Monday, January 31, 2011

 

Pie matters

We decided that Saturday evening was a time for cakes and ale, or to be more precise pie with red wine. The pie was a large steak and kidney pie from Eve's of Ewell and the wine was Rioja. Pie about the right size for a snack for two; not really enough for a meal for two - which was fine as we were in snack mode. Even to the point of warming the thing in the microwave and eating it in front of the telly. It was a well made thing with good pastry, top and bottom, unlike some of those pie substitutes you get in pubs, with a slab of puff pastry dumped on top of some highly flavoured stewed meat in gravy. Good gravy. Plenty of meat and kidney - rather too much in fact. I think I would have preferred the pie to have had smaller meat lumps, those in this pie being a bit on the big size, maybe a cubic inch in volume, and less meat overall, leaving room for some potato lumps to cut the meat a bit. Perhaps I will enquire whether he does meat and potato pies in a bid to get him - or rather his wife - to make them.

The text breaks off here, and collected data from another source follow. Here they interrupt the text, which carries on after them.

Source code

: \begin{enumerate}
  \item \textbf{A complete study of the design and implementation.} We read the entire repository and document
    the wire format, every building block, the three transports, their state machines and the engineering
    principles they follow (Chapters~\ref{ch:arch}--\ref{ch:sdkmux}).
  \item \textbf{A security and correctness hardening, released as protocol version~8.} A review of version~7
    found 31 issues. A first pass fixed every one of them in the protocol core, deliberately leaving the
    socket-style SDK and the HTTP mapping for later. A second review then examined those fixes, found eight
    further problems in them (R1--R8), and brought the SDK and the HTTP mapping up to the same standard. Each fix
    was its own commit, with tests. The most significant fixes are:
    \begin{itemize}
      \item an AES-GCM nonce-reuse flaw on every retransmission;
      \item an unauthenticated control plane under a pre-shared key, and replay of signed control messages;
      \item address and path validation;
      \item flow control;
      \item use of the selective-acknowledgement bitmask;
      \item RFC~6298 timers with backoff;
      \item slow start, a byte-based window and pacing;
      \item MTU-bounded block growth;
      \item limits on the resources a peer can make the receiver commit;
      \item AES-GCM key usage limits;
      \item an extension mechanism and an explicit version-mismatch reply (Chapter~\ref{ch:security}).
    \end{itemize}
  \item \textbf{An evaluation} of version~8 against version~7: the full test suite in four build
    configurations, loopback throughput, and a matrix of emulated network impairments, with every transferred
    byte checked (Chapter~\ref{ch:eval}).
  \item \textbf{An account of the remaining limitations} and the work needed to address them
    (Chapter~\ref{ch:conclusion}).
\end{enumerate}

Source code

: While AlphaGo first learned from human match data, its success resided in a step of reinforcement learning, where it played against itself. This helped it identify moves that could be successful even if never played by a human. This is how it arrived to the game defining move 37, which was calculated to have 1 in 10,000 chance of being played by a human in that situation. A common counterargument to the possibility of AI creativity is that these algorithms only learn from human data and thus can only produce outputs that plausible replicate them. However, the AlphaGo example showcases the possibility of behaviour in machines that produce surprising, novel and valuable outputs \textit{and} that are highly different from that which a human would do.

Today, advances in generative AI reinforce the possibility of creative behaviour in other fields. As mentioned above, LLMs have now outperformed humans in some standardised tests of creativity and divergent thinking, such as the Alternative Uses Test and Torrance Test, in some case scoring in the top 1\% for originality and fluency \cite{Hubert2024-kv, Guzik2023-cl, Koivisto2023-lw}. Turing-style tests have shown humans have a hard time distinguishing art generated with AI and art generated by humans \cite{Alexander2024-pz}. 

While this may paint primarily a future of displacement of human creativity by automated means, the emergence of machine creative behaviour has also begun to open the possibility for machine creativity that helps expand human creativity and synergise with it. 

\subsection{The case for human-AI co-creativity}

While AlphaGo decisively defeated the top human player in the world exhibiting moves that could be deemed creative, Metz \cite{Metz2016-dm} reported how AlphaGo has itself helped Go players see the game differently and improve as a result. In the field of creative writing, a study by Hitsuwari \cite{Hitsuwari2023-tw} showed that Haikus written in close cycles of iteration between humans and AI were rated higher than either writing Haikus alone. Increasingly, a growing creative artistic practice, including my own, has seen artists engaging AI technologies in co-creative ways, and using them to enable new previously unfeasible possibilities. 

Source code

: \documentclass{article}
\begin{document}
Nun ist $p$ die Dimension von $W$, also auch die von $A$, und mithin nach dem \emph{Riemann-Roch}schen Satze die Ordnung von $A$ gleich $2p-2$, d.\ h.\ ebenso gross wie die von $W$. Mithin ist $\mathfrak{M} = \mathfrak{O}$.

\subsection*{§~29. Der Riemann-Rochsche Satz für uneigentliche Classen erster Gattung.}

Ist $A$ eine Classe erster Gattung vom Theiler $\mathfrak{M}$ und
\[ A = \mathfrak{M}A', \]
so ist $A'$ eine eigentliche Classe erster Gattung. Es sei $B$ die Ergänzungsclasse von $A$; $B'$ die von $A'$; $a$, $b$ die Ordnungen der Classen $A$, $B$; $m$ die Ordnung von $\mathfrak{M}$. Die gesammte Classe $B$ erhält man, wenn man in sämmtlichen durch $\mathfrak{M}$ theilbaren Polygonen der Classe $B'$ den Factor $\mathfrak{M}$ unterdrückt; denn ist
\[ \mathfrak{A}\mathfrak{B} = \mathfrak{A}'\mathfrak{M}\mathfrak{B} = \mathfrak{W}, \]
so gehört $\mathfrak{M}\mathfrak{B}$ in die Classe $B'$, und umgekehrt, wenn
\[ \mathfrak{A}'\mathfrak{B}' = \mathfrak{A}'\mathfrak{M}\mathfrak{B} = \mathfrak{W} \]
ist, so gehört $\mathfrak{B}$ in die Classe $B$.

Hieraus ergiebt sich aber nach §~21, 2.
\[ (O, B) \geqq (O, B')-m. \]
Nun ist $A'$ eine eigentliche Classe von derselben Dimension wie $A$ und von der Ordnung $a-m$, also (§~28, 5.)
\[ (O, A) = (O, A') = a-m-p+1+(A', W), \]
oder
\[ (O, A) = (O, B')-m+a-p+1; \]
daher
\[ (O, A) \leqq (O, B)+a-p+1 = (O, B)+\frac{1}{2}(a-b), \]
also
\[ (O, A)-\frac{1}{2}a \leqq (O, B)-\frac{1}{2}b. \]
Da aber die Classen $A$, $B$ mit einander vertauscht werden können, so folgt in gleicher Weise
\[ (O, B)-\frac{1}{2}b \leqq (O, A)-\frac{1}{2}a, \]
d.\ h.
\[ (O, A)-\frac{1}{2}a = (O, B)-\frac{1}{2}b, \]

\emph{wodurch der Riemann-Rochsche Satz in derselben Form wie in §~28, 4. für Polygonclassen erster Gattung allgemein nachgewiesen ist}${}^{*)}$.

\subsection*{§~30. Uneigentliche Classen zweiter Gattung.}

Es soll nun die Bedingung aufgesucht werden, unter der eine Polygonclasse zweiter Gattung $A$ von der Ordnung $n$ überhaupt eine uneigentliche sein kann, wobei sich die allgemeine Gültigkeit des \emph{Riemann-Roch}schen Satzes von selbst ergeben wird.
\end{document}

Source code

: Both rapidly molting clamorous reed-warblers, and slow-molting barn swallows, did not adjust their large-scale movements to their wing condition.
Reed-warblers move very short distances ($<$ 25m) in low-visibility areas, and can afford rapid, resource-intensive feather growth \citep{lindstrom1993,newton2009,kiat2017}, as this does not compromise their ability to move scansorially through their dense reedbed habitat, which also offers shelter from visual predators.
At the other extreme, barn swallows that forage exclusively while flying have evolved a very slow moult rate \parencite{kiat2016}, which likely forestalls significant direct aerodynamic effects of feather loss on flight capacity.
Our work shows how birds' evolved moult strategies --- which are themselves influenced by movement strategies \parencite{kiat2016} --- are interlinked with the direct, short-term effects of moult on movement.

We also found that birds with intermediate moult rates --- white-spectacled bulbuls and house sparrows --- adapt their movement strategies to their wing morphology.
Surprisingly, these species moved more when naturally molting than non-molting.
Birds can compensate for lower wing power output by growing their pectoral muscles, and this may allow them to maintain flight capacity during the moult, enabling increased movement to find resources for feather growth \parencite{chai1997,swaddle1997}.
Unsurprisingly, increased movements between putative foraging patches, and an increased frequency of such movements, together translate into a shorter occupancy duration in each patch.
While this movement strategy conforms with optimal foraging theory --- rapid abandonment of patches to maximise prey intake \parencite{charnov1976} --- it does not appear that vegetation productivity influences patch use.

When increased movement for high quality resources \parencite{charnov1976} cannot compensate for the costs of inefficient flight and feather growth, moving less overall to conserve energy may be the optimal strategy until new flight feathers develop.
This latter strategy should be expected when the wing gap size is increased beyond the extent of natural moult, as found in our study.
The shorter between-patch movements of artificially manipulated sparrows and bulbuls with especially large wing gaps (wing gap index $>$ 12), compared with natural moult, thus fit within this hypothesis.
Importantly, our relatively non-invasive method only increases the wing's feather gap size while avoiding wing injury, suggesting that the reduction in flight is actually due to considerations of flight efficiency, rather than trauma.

At the time of purchase it was suggested that occasionally, when warming the things in the microwave, the lumps of kidney burst through the crust and unless restrained by some cling film were apt to wind up on the ceiling of the microwave. Which all sounded rather unlikely and I am happy to say that no such thing happened on this occasion.

All of which meant that by the following day we were well up for the book fair at the Dorking Halls. Say fifteen years ago, these used to be rather grand affairs with the main hall full, including the stage, and with overflow into neighbouring rooms. Serious books for sale and plenty of punters. The world has clearly moved on and yesterday's affair was rather subdued by comparison. By the time we got there there seemed to be as much action between the dealers as there was between the dealers and the public.

Managed two purchases. The first was 19th century Russia volume of the 'Oxford History of Modern Europe' by one Hugh Seton-Watson. Just over 800 good condition pages for £4 plus a plastic wrapped fly leaf. The seller managed to make me feel even better about it by managing to insinuate that the book was worth rather more but that since it was marked at £4 he had better let me have it for that. Few maps and no pictures but it looks to be a good book for all that. Written at a time when history was designed to be read rather than waded. And I feel even better about it now that I find that Amazon can do me second hand ones for £40 and upwards.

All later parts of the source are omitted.